Posted: Tuesday, November 05, 2002

ANCHORAGE (AP) - Republican Frank Murkowski was on his way to victory Tuesday in his bid to be Alaska's next governor in a race that had been expected to be very close.

Murkowski, 69, has served as Alaska's junior senator for 22 years and is seeking to be the first Republican governor elected since 1978. If he wins, Murkowski would appoint his own successor to the two-year unexpired senate term.

He faced a spirited challenge from Democrat Fran Ulmer, who has served as lieutenant governor for the past 8 years. Ulmer was vying to be the first female elected governor in Alaska and had never lost an election before Tuesday.

With about 60 percent of the precincts reporting late Tuesday, Murkowski was enjoying a 3-2 lead over the Democrat Ulmer. As the state Division of Elections posted election returns at a gathering in the Sullivan Arena in Anchorage, Ulmer braced for defeat.

"The numbers look like Senator Murkowski has won. But I feel as though we've won in some important ways in making the issues education, economic development and solving the fiscal gap," Ulmer said at a gathering of supporters at the Sullivan Arena.

Murkowski, who has turned down past pleas to run as the Republican candidate, was heavily favored in this race. Despite holding statewide office, Ulmer was unknown to a fourth of the state in early polls.

With Murkowski in Washington on Senate business during key weeks of the campaign and tireless campaigning, Ulmer managed to close the gap.

The two candidates sparred on many issues, but the constant theme was Alaska's budget problems.
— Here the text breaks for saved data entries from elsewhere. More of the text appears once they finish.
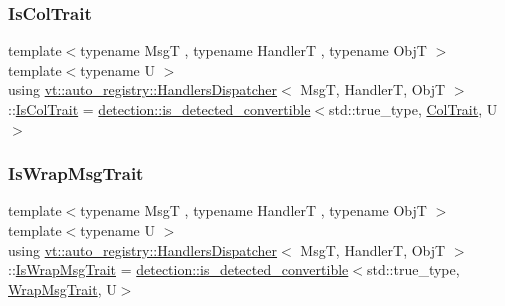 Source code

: \subsubsection{\texorpdfstring{Is\+Col\+Trait}{IsColTrait}}
{\footnotesize\ttfamily template$<$typename MsgT , typename HandlerT , typename ObjT $>$ \\
template$<$typename U $>$ \\
using \hyperlink{structvt_1_1auto__registry_1_1_handlers_dispatcher}{vt\+::auto\+\_\+registry\+::\+Handlers\+Dispatcher}$<$ MsgT, HandlerT, ObjT $>$\+::\hyperlink{structvt_1_1auto__registry_1_1_handlers_dispatcher_aa5e51c30b4d5124a98d04bdc2be043ac}{Is\+Col\+Trait} =  \hyperlink{namespacedetection_afb970b23e39cfecb33449d40242c49ff}{detection\+::is\+\_\+detected\+\_\+convertible}$<$std\+::true\+\_\+type, \hyperlink{structvt_1_1auto__registry_1_1_handlers_dispatcher_a0d707c7f0650f1185b5628aa71a98c87}{Col\+Trait}, U$>$}

\mbox{\label{structvt_1_1auto__registry_1_1_handlers_dispatcher_ad4c44b0bdc40d4ea339a1a1a3c1a3351}} 
\subsubsection{\texorpdfstring{Is\+Wrap\+Msg\+Trait}{IsWrapMsgTrait}}
{\footnotesize\ttfamily template$<$typename MsgT , typename HandlerT , typename ObjT $>$ \\
template$<$typename U $>$ \\
using \hyperlink{structvt_1_1auto__registry_1_1_handlers_dispatcher}{vt\+::auto\+\_\+registry\+::\+Handlers\+Dispatcher}$<$ MsgT, HandlerT, ObjT $>$\+::\hyperlink{structvt_1_1auto__registry_1_1_handlers_dispatcher_ad4c44b0bdc40d4ea339a1a1a3c1a3351}{Is\+Wrap\+Msg\+Trait} =  \hyperlink{namespacedetection_afb970b23e39cfecb33449d40242c49ff}{detection\+::is\+\_\+detected\+\_\+convertible}$<$std\+::true\+\_\+type, \hyperlink{structvt_1_1auto__registry_1_1_handlers_dispatcher_a316ed070238aa9a3bc8dd3f8d00109f2}{Wrap\+Msg\+Trait}, U$>$}

\mbox{\label{structvt_1_1auto__registry_1_1_handlers_dispatcher_a316ed070238aa9a3bc8dd3f8d00109f2}}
Murkowski, whose made a career in Washington, D.C., out of promoting growth in the state's natural resources, made that theme central to his plan to dig Alaska out of the fiscal doldrums.

Alaska relies on oil for about 80 percent of its revenues and as North Slope fields age and production declines the state coffers are often short. The state's $2.1 billion Constitutional Budget Reserve is expected to be drained within the next governor's first term.

While Ulmer pledged to tackle the budget problem by moving away from the state's reliance on oil, Murkowski took the opposite approach.

Murkowski pledged to implement incentives and streamline the state's administrative functions to spur a 3 percent increase in oil production annually by 2005.

Amid dire predictions by Democrats who warned that the state's Permanent Fund Dividend program was threatened without a plan to increase revenues, Murkowski said more belt-tightening was needed.

Ulmer proposed a "parachute plan" that automatically triggers new taxes when the state's reserve falls below $1 billion. Alaska, which hasn't paid a statewide income tax since 1980, is largely anti-tax and that message was resonating at the polls.

The Democrat candidate enlisted the support of former Gov. Jay Hammond, a popular Republican seen by many as the father of the state's permanent fund program, to win supporters.

Hammond went on the campaign trail and cut television spots that warned that Murkowski's approach threatened dividends paid to eligible Alaskans.

Murkowski countered that Ulmer, a former Democrat lawmaker from Juneau, sponsored two measures to use permanent fund earnings for state government. In the final weeks, the debate centered around which candidate was more of a threat to the popular dividend program.

Alaska ranks second in domestic oil production which the state counts on for up to 80 percent of its revenues and the trans-Alaskan oil pipeline pumps 16 percent of the nation's oil.

But as North Slope fields mature, oil flowing through the pipeline has been on the decline, dipping to about 1 million barrels per day. That is half of the pipeline's peak amount in 1988.

Murkowski's superlative-laden campaign struck a chord with many Alaskans who muse about past years when oil, mining and timber were at their peak.

Murkowski said he would propose incentives and administrative streamlining to increase oil production in the state by 3 percent a year starting in 2005.

Murkowski also vowed to bring North Slope natural gas to market by 2010, despite uncertainty about whether gasline incentives would emerge from an energy bill stalled in Congress.

Ulmer, 55, has served as Alaska's lieutenant governor for nearly 8 years. Ulmer served four terms in the state House as a Democrat from Juneau after serving a term as mayor.

The other candidates were Libertarian Billy Toien, Green Party candidate Diane Benson, Raymond Vinzant Sr. of the Republican Moderate Party and Alaskan Independence candidate Don Wright.